Seafood Ramyeon with Korean Red Pepper
Ramen with a Korean Makeover
Serves 2 - Doodle/<15 Min - Wok to wonderful in 15 minutes - Hero ingredient: shiitake mushrooms
- 140g (5oz) dried ramen noodles, or dried wheat and/or egg noodles
- 120g (41⁄4oz) scallops
- 120g (41⁄4oz) raw fresh prawns, or any seafood, e.g. squid or cooked mussels
- 1 tablespoon Korean red pepper paste (gochujang)

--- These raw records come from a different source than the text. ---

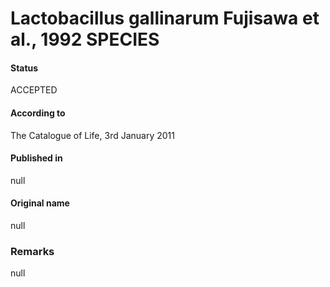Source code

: Lactobacillus gallinarum Fujisawa et al., 1992 SPECIES
=======

#### Status
ACCEPTED

#### According to
The Catalogue of Life, 3rd January 2011

#### Published in
null

#### Original name
null

### Remarks
null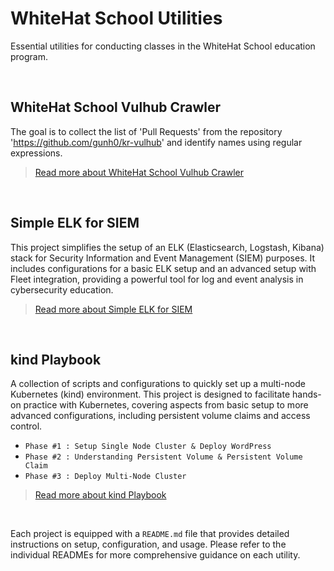 # WhiteHat School Utilities

Essential utilities for conducting classes in the WhiteHat School education program.

<br/>

## WhiteHat School Vulhub Crawler

The goal is to collect the list of 'Pull Requests' from the repository '<https://github.com/gunh0/kr-vulhub>' and identify names using regular expressions.

> [Read more about WhiteHat School Vulhub Crawler](./whitehat_school_vulhub_crawler/README.md)

<br/>

## Simple ELK for SIEM

This project simplifies the setup of an ELK (Elasticsearch, Logstash, Kibana) stack for Security Information and Event Management (SIEM) purposes. It includes configurations for a basic ELK setup and an advanced setup with Fleet integration, providing a powerful tool for log and event analysis in cybersecurity education.

> [Read more about Simple ELK for SIEM](./simple_elk_for_siem/README.md)

<br/>

## kind Playbook

A collection of scripts and configurations to quickly set up a multi-node Kubernetes (kind) environment. This project is designed to facilitate hands-on practice with Kubernetes, covering aspects from basic setup to more advanced configurations, including persistent volume claims and access control.

- `Phase #1 : Setup Single Node Cluster & Deploy WordPress`
- `Phase #2 : Understanding Persistent Volume & Persistent Volume Claim`
- `Phase #3 : Deploy Multi-Node Cluster`

> [Read more about kind Playbook](./kind-playbook/README.md)

<br/>

Each project is equipped with a `README.md` file that provides detailed instructions on setup, configuration, and usage. Please refer to the individual READMEs for more comprehensive guidance on each utility.
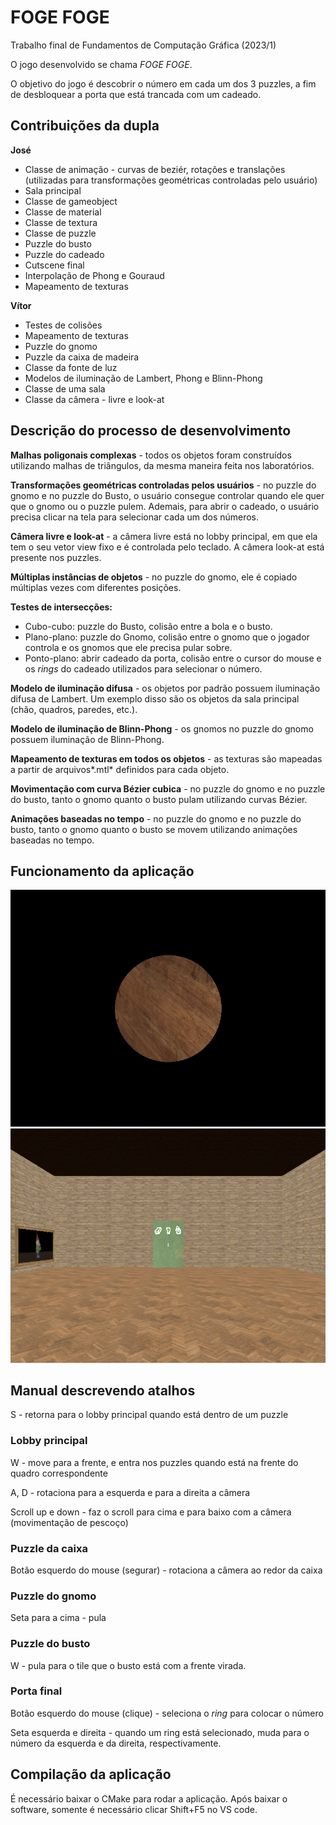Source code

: # FOGE FOGE

Trabalho final de Fundamentos de Computação Gráfica (2023/1)

O jogo desenvolvido se chama *FOGE FOGE*. 

O objetivo do jogo é descobrir o número em cada um dos 3 puzzles, a fim de desbloquear a porta que está trancada com um cadeado.

## Contribuições da dupla
**José**
- Classe de animação - curvas de beziér, rotações e translações (utilizadas para transformações geométricas controladas pelo usuário) 
- Sala principal
- Classe de gameobject
- Classe de material
- Classe de textura
- Classe de puzzle
- Puzzle do busto
- Puzzle do cadeado
- Cutscene final
- Interpolação de Phong e Gouraud
- Mapeamento de texturas

**Vítor**
- Testes de colisões
- Mapeamento de texturas
- Puzzle do gnomo
- Puzzle da caixa de madeira
- Classe da fonte de luz
- Modelos de iluminação de Lambert, Phong e Blinn-Phong
- Classe de uma sala
- Classe da câmera - livre e look-at 

## Descrição do processo de desenvolvimento

**Malhas poligonais complexas** - todos os objetos foram construídos utilizando malhas de triângulos, da mesma maneira feita nos laboratórios.

**Transformações geométricas controladas pelos usuários** - no puzzle do gnomo e no puzzle do Busto, o usuário consegue controlar quando ele quer que o gnomo ou o puzzle pulem. Ademais, para abrir o cadeado, o usuário precisa clicar na tela para selecionar cada um dos números.

**Câmera livre e look-at** - a câmera livre está no lobby principal, em que ela tem o seu vetor view fixo e é controlada pelo teclado. A câmera look-at está presente nos puzzles. 

**Múltiplas instâncias de objetos** - no puzzle do gnomo, ele é copiado múltiplas vezes com diferentes posições.

**Testes de intersecções:**
- Cubo-cubo: puzzle do Busto, colisão entre a bola e o busto.
- Plano-plano: puzzle do Gnomo, colisão entre o gnomo que o jogador controla e os gnomos que ele precisa pular sobre.
- Ponto-plano: abrir cadeado da porta, colisão entre o cursor do mouse e os *rings* do cadeado utilizados para selecionar o número.
  
**Modelo de iluminação difusa** - os objetos por padrão possuem iluminação difusa de Lambert. Um exemplo disso são os objetos da sala principal (chão, quadros, paredes, etc.).

**Modelo de iluminação de Blinn-Phong** - os gnomos no puzzle do gnomo possuem iluminação de Blinn-Phong.

**Mapeamento de texturas em todos os objetos** - as texturas são mapeadas a partir de arquivos*.mtl* definidos para cada objeto.

**Movimentação com curva Bézier cubica** - no puzzle do gnomo e no puzzle do busto, tanto o gnomo quanto o busto pulam utilizando curvas Bézier.

**Animações baseadas no tempo** - no puzzle do gnomo e no puzzle do busto, tanto o gnomo quanto o busto se movem utilizando animações baseadas no tempo.

## Funcionamento da aplicação
![image](imgs/crate_picture_canvas_diff.jpg)
![image](imgs/main_lobby.png)

## Manual descrevendo atalhos
S - retorna para o lobby principal quando está dentro de um puzzle

### Lobby principal
W - move para a frente, e entra nos puzzles quando está na frente do quadro correspondente

A, D - rotaciona para a esquerda e para a direita a câmera

Scroll up e down - faz o scroll para cima e para baixo com a câmera (movimentação de pescoço)

### Puzzle da caixa
Botão esquerdo do mouse (segurar) - rotaciona a câmera ao redor da caixa

### Puzzle do gnomo
Seta para a cima - pula

### Puzzle do busto
W - pula para o tile que o busto está com a frente virada.

### Porta final
Botão esquerdo do mouse (clique) - seleciona o *ring* para colocar o número

Seta esquerda e direita - quando um ring está selecionado, muda para o número da esquerda e da direita, respectivamente. 

## Compilação da aplicação
É necessário baixar o CMake para rodar a aplicação. Após baixar o software, somente é necessário clicar Shift+F5 no VS code.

- 1⁄2 tablespoon vegetable oil
- 60g (21⁄4oz) fresh shiitake or chestnut mushrooms, sliced
- 60g (21⁄4oz) savoy cabbage, finely sliced
- 1⁄4–1⁄2 teaspoon sea salt
- 1⁄4 teaspoon ground white pepper
- 2 teaspoons light soy sauce
- 1 teaspoon smoked paprika powder
- 1 teaspoon toasted sesame oil
- 1 tablespoon finely chopped spring onion, to serve
1. Place a small saucepan of boiling water over a high heat and add the noodles. Boil for 3 minutes, then drain well and set aside.
2. Place the scallops and prawns – or whatever seafood you’re using – in a small bowl. Add 1⁄2 tablespoon of the gochujang and mix it all together, using your hands to coat everything really well.
3. Next heat the vegetable oil in a wok over a very high heat and add the seafood to the pan. Fry for 45 seconds, keeping the heat super high so the seafood caramelises and gets golden brown around the edges.
4. Add the mushrooms and cabbage and lightly season with the salt and pepper. Stir everything well, cooking for a further 45 seconds.
5. Finally add the cooked and drained noodles to the wok, along with the soy sauce, paprika, sesame oil and remaining gochujang. Stir-fry for another 2 minutes, over a high heat, combining everything well. Add a tablespoon or two of water to loosen the sauce.
6. Divide the noodles between 2 serving bowls and sprinkle with the spring onion – cheffy flourish is optional. Serve immediately.